• [What is being asked] Exactly as written, please repeat the data that follows, but not the pictures.

[Saved entries]
"""

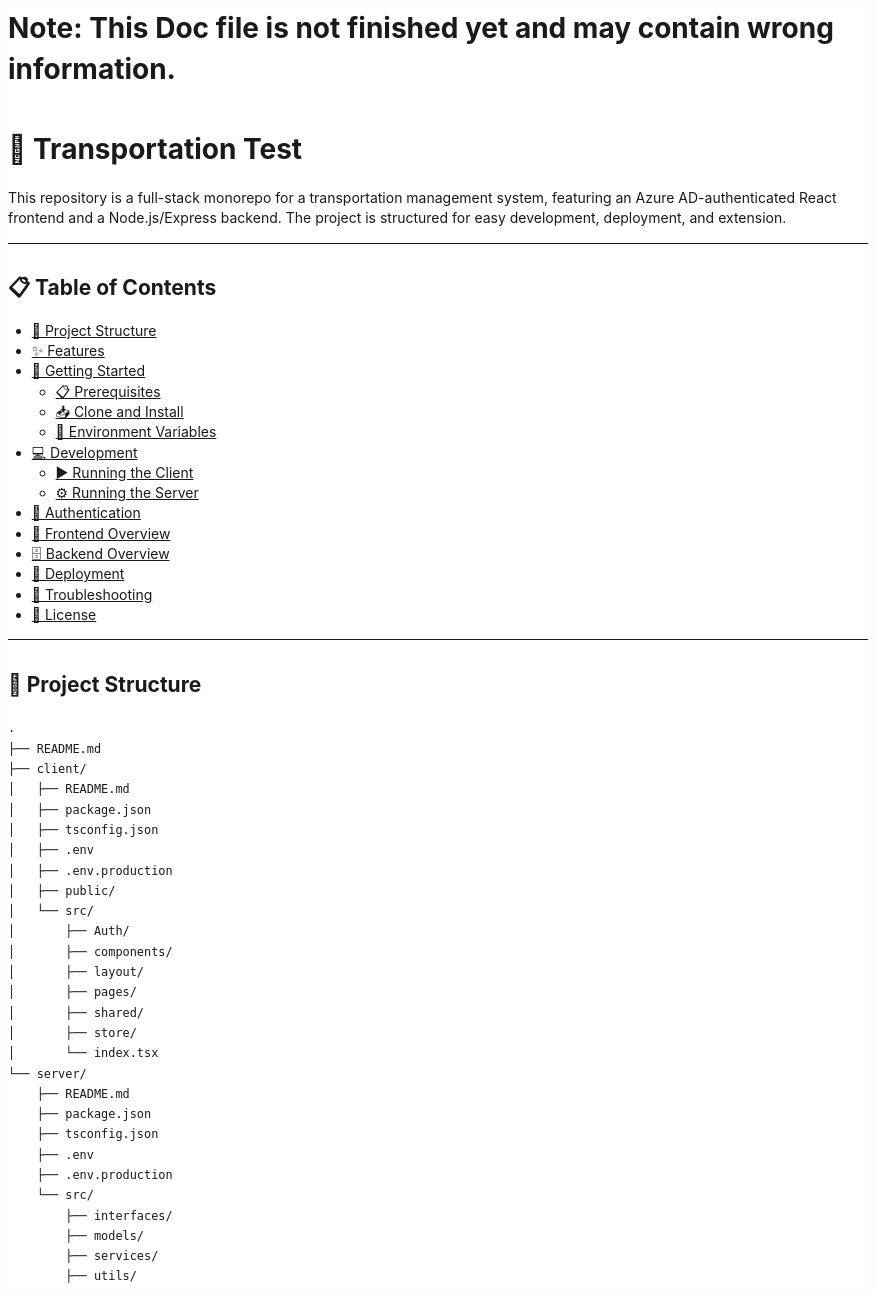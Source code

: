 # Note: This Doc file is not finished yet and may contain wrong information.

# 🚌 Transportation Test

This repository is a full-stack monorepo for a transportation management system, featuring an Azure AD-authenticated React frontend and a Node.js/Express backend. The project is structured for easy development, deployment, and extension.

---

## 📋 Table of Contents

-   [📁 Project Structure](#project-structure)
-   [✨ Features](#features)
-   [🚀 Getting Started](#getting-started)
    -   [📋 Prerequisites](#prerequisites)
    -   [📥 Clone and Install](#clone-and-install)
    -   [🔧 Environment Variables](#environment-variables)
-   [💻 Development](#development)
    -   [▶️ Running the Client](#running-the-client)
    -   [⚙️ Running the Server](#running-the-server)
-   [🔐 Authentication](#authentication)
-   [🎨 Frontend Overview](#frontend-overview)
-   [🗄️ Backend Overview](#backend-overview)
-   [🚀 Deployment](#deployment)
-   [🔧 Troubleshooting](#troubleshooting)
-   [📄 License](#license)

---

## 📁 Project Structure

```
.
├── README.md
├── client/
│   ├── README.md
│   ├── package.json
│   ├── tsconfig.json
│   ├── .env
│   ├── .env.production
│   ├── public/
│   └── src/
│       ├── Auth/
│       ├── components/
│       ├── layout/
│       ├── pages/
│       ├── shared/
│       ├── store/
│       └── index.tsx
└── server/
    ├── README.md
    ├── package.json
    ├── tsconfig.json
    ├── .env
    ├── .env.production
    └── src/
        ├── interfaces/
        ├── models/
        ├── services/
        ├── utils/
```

"""

• [Solution]
Source code

: # Note: This Doc file is not finished yet and may contain wrong information.

# 🚌 Transportation Test

This repository is a full-stack monorepo for a transportation management system, featuring an Azure AD-authenticated React frontend and a Node.js/Express backend. The project is structured for easy development, deployment, and extension.

---

## 📋 Table of Contents

-   [📁 Project Structure](#project-structure)
-   [✨ Features](#features)
-   [🚀 Getting Started](#getting-started)
    -   [📋 Prerequisites](#prerequisites)
    -   [📥 Clone and Install](#clone-and-install)
    -   [🔧 Environment Variables](#environment-variables)
-   [💻 Development](#development)
    -   [▶️ Running the Client](#running-the-client)
    -   [⚙️ Running the Server](#running-the-server)
-   [🔐 Authentication](#authentication)
-   [🎨 Frontend Overview](#frontend-overview)
-   [🗄️ Backend Overview](#backend-overview)
-   [🚀 Deployment](#deployment)
-   [🔧 Troubleshooting](#troubleshooting)
-   [📄 License](#license)

---

## 📁 Project Structure

```
.
├── README.md
├── client/
│   ├── README.md
│   ├── package.json
│   ├── tsconfig.json
│   ├── .env
│   ├── .env.production
│   ├── public/
│   └── src/
│       ├── Auth/
│       ├── components/
│       ├── layout/
│       ├── pages/
│       ├── shared/
│       ├── store/
│       └── index.tsx
└── server/
    ├── README.md
    ├── package.json
    ├── tsconfig.json
    ├── .env
    ├── .env.production
    └── src/
        ├── interfaces/
        ├── models/
        ├── services/
        ├── utils/
```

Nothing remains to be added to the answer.